• [WHAT TO WORK ON]:
Which lines below contain "label"? Copy every one of them.

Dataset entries
===============

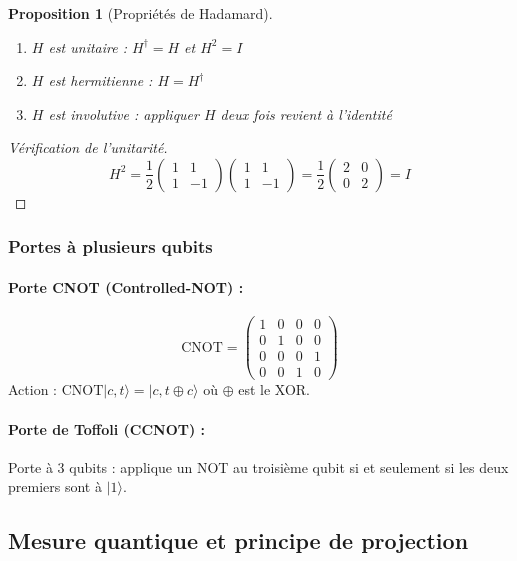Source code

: \documentclass[12pt,a4paper]{article}
\newtheorem{proposition}[theorem]{Proposition}
\theoremstyle{definition}
\theoremstyle{remark}
\begin{document}
\begin{proposition}[Propriétés de Hadamard]
\begin{enumerate}
    \item $H$ est unitaire : $H^\dagger = H$ et $H^2 = I$
    \item $H$ est hermitienne : $H = H^\dagger$
    \item $H$ est involutive : appliquer $H$ deux fois revient à l'identité
\end{enumerate}
\end{proposition}

\begin{proof}[Vérification de l'unitarité]
\[
H^2 = \frac{1}{2} \begin{pmatrix} 1 & 1 \\ 1 & -1 \end{pmatrix} \begin{pmatrix} 1 & 1 \\ 1 & -1 \end{pmatrix} = \frac{1}{2} \begin{pmatrix} 2 & 0 \\ 0 & 2 \end{pmatrix} = I
\]
\end{proof}

\subsubsection{Portes à plusieurs qubits}

\paragraph{Porte CNOT (Controlled-NOT) :}
\[
\text{CNOT} = \begin{pmatrix}
1 & 0 & 0 & 0 \\
0 & 1 & 0 & 0 \\
0 & 0 & 0 & 1 \\
0 & 0 & 1 & 0
\end{pmatrix}
\]
Action : $\text{CNOT}|c,t\rangle = |c, t \oplus c\rangle$ où $\oplus$ est le XOR.

\paragraph{Porte de Toffoli (CCNOT) :}
Porte à 3 qubits : applique un NOT au troisième qubit si et seulement si les deux premiers sont à $|1\rangle$.

\subsection{Mesure quantique et principe de projection}
\end{document}

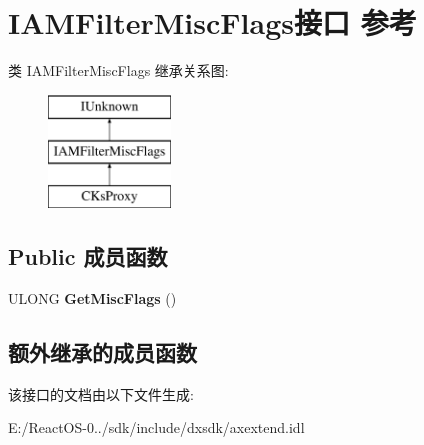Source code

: \hypertarget{interface_i_a_m_filter_misc_flags}{}\section{I\+A\+M\+Filter\+Misc\+Flags接口 参考}
\label{interface_i_a_m_filter_misc_flags}
类 I\+A\+M\+Filter\+Misc\+Flags 继承关系图\+:\begin{figure}[H]
\begin{center}
\leavevmode
\includegraphics[height=3.000000cm]{interface_i_a_m_filter_misc_flags}
\end{center}
\end{figure}
\subsection*{Public 成员函数}
\begin{DoxyCompactItemize}
\item 
\mbox{\label{interface_i_a_m_filter_misc_flags_a2b79c393c5ad7c683bd6fbcff9ff2484}} 
U\+L\+O\+NG {\bfseries Get\+Misc\+Flags} ()
\end{DoxyCompactItemize}
\subsection*{额外继承的成员函数}


该接口的文档由以下文件生成\+:\begin{DoxyCompactItemize}
\item 
E\+:/\+React\+O\+S-\/0../sdk/include/dxsdk/axextend.\+idl\end{DoxyCompactItemize}
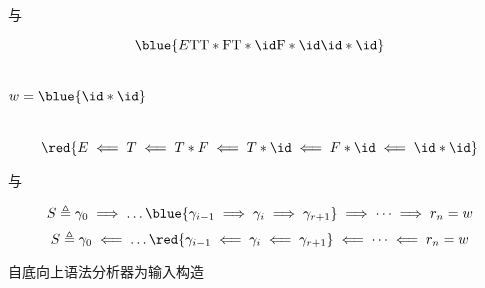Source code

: \begin{frame}{}
  \begin{center}
     与 

    \vspace{-0.30cm}
    \[
      \blue{E \rm T \rm T \ast F \rm T \ast \id \rm F \ast \id \rm \id \ast \id}
    \]

    \vspace{-0.50cm}
    \begin{columns}
        

        \vspace{-0.80cm}
        \[
          w = \blue{\id \ast \id}
        \]
    \end{columns}

    \[
      \red{E \impliedby T \impliedby T \ast F \impliedby T \ast \id \impliedby F \ast \id
        \impliedby \id \ast \id}
    \]
  \end{center}
\end{frame}

\begin{frame}{}
  \begin{center}
     与 

    \[
      S \triangleq \gamma_{0} \implies \dots
        \blue{\gamma_{i-1} \implies \gamma_{i} \implies \gamma_{r+1}}
        \implies \dots \implies r_{n} = w
    \]
    \[
      S \triangleq \gamma_{0} \impliedby \dots
        \red{\gamma_{i-1} \impliedby \gamma_{i} \impliedby \gamma_{r+1}}
        \impliedby \dots \impliedby r_{n} = w
    \]

    \vspace{0.80cm}
    自底向上语法分析器为输入构造
  \end{center}
\end{frame}

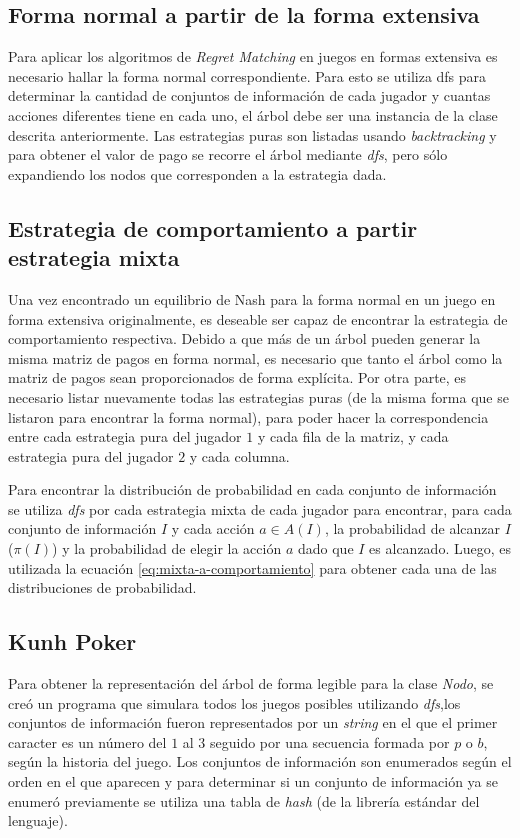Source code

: \subsection{Forma normal a partir de la forma extensiva}
\label{subsec:FN-FE}

Para aplicar los algoritmos de \textit{Regret Matching} en juegos en formas extensiva es necesario hallar la forma normal correspondiente. Para esto se utiliza dfs para determinar la cantidad de conjuntos de información de cada jugador y cuantas acciones diferentes tiene en cada uno, el árbol debe ser una instancia de la clase descrita anteriormente. Las estrategias puras son listadas usando \textit{backtracking} y para obtener el valor de pago se recorre el árbol mediante \textit{dfs}, pero sólo expandiendo los nodos que corresponden a la estrategia dada.

\subsection{Estrategia de comportamiento a partir estrategia mixta}
\label{subsec:EC-EM}
Una vez encontrado un equilibrio de Nash para la forma normal en un juego en forma extensiva originalmente, es deseable ser capaz de encontrar la estrategia de comportamiento respectiva. Debido a que más de un árbol pueden generar la misma matriz de pagos en forma normal, es necesario que tanto el árbol como la matriz de pagos sean proporcionados de forma explícita. Por otra parte, es necesario listar nuevamente todas las estrategias puras (de la misma forma que se listaron para encontrar la forma normal), para poder hacer la correspondencia entre cada estrategia pura del jugador $1$ y cada fila de la matriz, y cada estrategia pura del jugador $2$ y cada columna.

Para encontrar la distribución de probabilidad en cada conjunto de información se utiliza \textit{dfs} por cada estrategia mixta de cada jugador para encontrar, para cada conjunto de información $I$ y cada acción $a \in A(I)$, la probabilidad de alcanzar $I$ ($\pi(I)$) y la probabilidad de elegir la acción $a$ dado que $I$ es alcanzado. Luego, es utilizada la ecuación \ref{eq:mixta-a-comportamiento} para obtener cada una de las distribuciones de probabilidad.

\subsection{Kunh Poker}
Para obtener la representación del árbol de forma legible para la clase \textit{Nodo}, se creó un programa que simulara todos los juegos posibles utilizando \textit{dfs},los conjuntos de información fueron representados por un \textit{string} en el que el primer caracter es un número del $1$ al $3$ seguido por una secuencia formada por $p$ o $b$, según la historia del juego. Los conjuntos de información son enumerados según el orden en el que aparecen y para determinar si un conjunto de información ya se enumeró previamente se utiliza una tabla de \textit{hash} (de la librería estándar del lenguaje).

===============

• [SOLUTION FOR THIS TASK]:
\label{interface_i_a_m_filter_misc_flags}
\mbox{\label{interface_i_a_m_filter_misc_flags_a2b79c393c5ad7c683bd6fbcff9ff2484}} 
\label{subsec:FN-FE}
\label{subsec:EC-EM}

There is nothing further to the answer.